A trumpet professor at Indiana U, Bill Adam, did some experiments a few years ago with an air gun. He stretched a piece of leather and secured it very tightly over the mouthpiece of a trumpet.

He then poked a tiny hole in the center which serves as the aperture. Then he used a compressor which blows highly accelerated air across the hole in the leather.

He said it produced an extremely loud and high note, much like an air horn.

He concluded that the sound produced by a trumpet is the result of sympathetic vibrations that are setup in the tubing. The more the air is accelerated the easier it should be to produce high notes.

Mr. Adam did a great deal for trumpet playing but he was not using good scientific principles. Mr. Adam was trying to prove that embouchure is not as important as air.

He did prove that a note can be produced through an open hole.

He did NOT prove it is impossible to buzz and play or which is more efficient.

In 1962 Robert Weast did some studies with a machine that blew pressurized air through rubber lips that were under tension.

The amounts of pressure do NOT compare with what we encounter. But the general findings do.

Using 5 oz of air pressure (oz/si) these notes were produced:

Ab ( 1 oz of membrane tension),

A ( 2 oz of membrane tension),

Bb ( 5 oz of membrane tension),

B ( 6 oz of membrane tension),

C ( 7 oz of membrane tension),

D ( 8 oz of membrane tension).

Although both open and closed produce notes. Open needs more air than closed. Closed with the same airspeed as open gives a higher note.
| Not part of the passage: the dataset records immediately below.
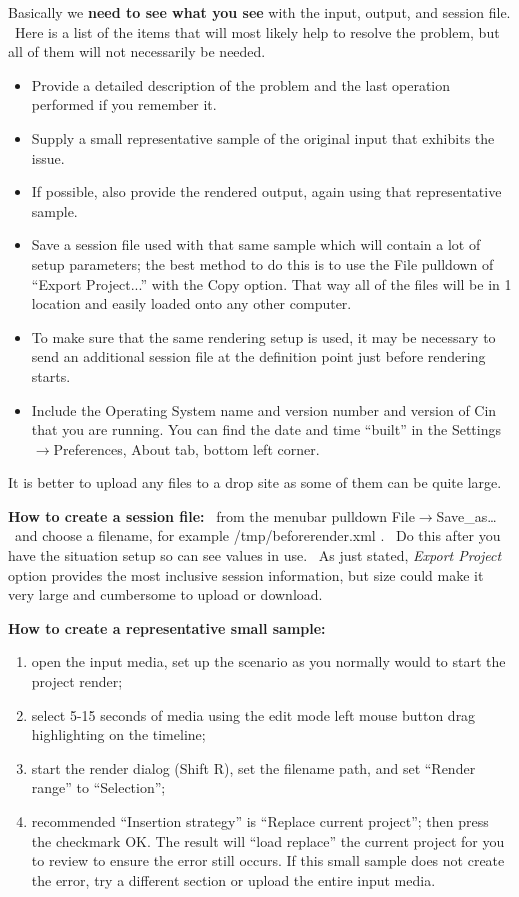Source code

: Basically we\textbf{ need to see what you see }with the input, output, and session file. \ Here is a list of the items that will most likely help to resolve the problem, but all of them will not necessarily be needed.
\medskip

\begin{itemize}[nosep]
	\item Provide a detailed description of the problem and the last operation performed if you remember it.
	\item Supply a small representative sample of the original input that exhibits the issue.
	\item If possible, also provide the rendered output, again using that representative sample.
	\item Save a session file used with that same sample which will contain a lot of setup parameters; the best method to do this is to use the File pulldown of ``Export Project...'' with the Copy option. That way all of the files will be in 1 location and easily loaded onto any other computer.
	\item To make sure that the same rendering setup is used, it may be necessary to send an additional session file at the definition point just before rendering starts.
	\item Include the Operating System name and version number and version of Cin that you are running. You can find the date and time ``built'' in the Settings$\rightarrow$Preferences, About tab, bottom left corner.
\end{itemize} 
\medskip

It is better to upload any files to a drop site as some of them can be quite large.
\medskip

\textbf{How to create a session file:} \ from the menubar pulldown File$\rightarrow $Save\_as{\dots} \ and choose a
filename, for example /tmp/beforerender.xml . \ Do this after you have the situation setup so can see values in use.
\ As just stated, \textit{Export Project} option provides the most inclusive session information, but size could make
it very large and cumbersome to upload or download.
\medskip

\textbf{How to create a representative small sample:} 
\begin{enumerate}[nosep]
	\item open the input media, set up the scenario as you normally would to start the project render;
	\item select 5-15 seconds of media using the edit mode left mouse button drag highlighting on the timeline;
	\item start the render dialog (Shift R), set the filename path, and set ``Render range'' to ``Selection'';
	\item recommended ``Insertion strategy'' is ``Replace current project''; then press the checkmark OK. The result will ``load replace'' the current project for you to review to ensure the error still occurs. If this small sample does not create the error, try a different section or upload the entire input media.
\end{enumerate}


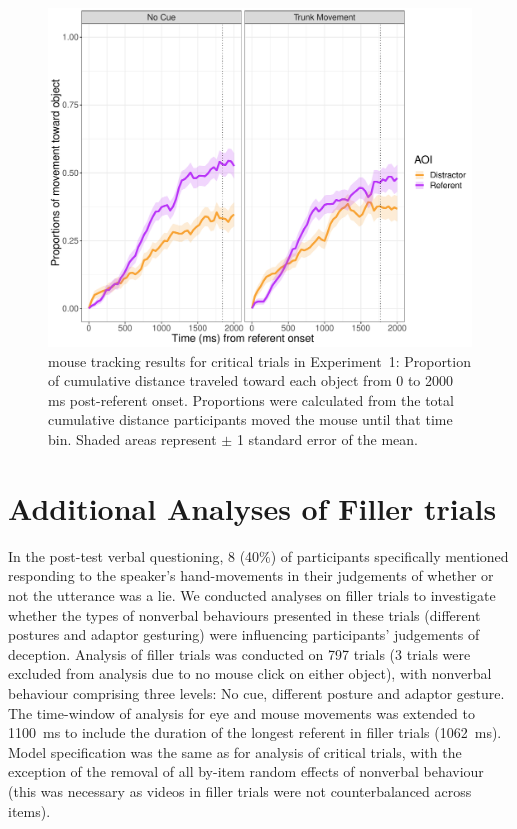 \documentclass[a4paper,man,natbib]{apa6}
\begin{document}
\begin{figure}[Ht]
  \centering
	\includegraphics[width=\linewidth]{./img/e7_mouse_crit.pdf}
  \caption{mouse tracking results for critical trials in Experiment~1: Proportion of cumulative distance traveled toward each object from 0 to 2000 ms post-referent onset. Proportions were calculated from the total cumulative distance participants moved the mouse until that time bin. Shaded areas represent $\pm$ 1 standard error of the mean.}
  \label{fig:v1_mouse1}
\end{figure}

\section{Additional Analyses of Filler trials}
In the post-test verbal questioning, 8 (40\%) of participants specifically mentioned responding to the speaker's hand-movements in their judgements of whether or not the utterance was a lie. 
We conducted analyses on filler trials to investigate whether the types of nonverbal behaviours presented in these trials (different postures and adaptor gesturing) were influencing participants' judgements of deception.
Analysis of filler trials was conducted on 797 trials (3 trials were excluded from analysis due to no mouse click on either object), with nonverbal behaviour comprising three levels: No cue, different posture and adaptor gesture.
The time-window of analysis for eye  and mouse  movements was extended to 1100~ms to include the duration of the longest referent in filler trials (1062~ms).
Model specification was the same as for analysis of critical trials, with the exception of the removal of all by-item random effects of nonverbal behaviour (this was necessary as videos in filler trials were not counterbalanced across items).
\end{document}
The D could be produced with:

14 oz of air @ 1 oz of tension,

13 oz of air @ 2 oz of tension,

12 oz of air @ 5 oz of tension,

9 oz of air @ 6 oz of tension,

7 oz of air @ 7 oz of tension,

5 oz of air @ 8 oz of tension.

He had NO way to add lip compression. He could make the hole bigger and smaller by tension alone.

The looser lip setting required more air pressure to play higher notes.

Don't confuse tension with compression. Lips CAN be compressed but relaxed and they CAN be tense and open.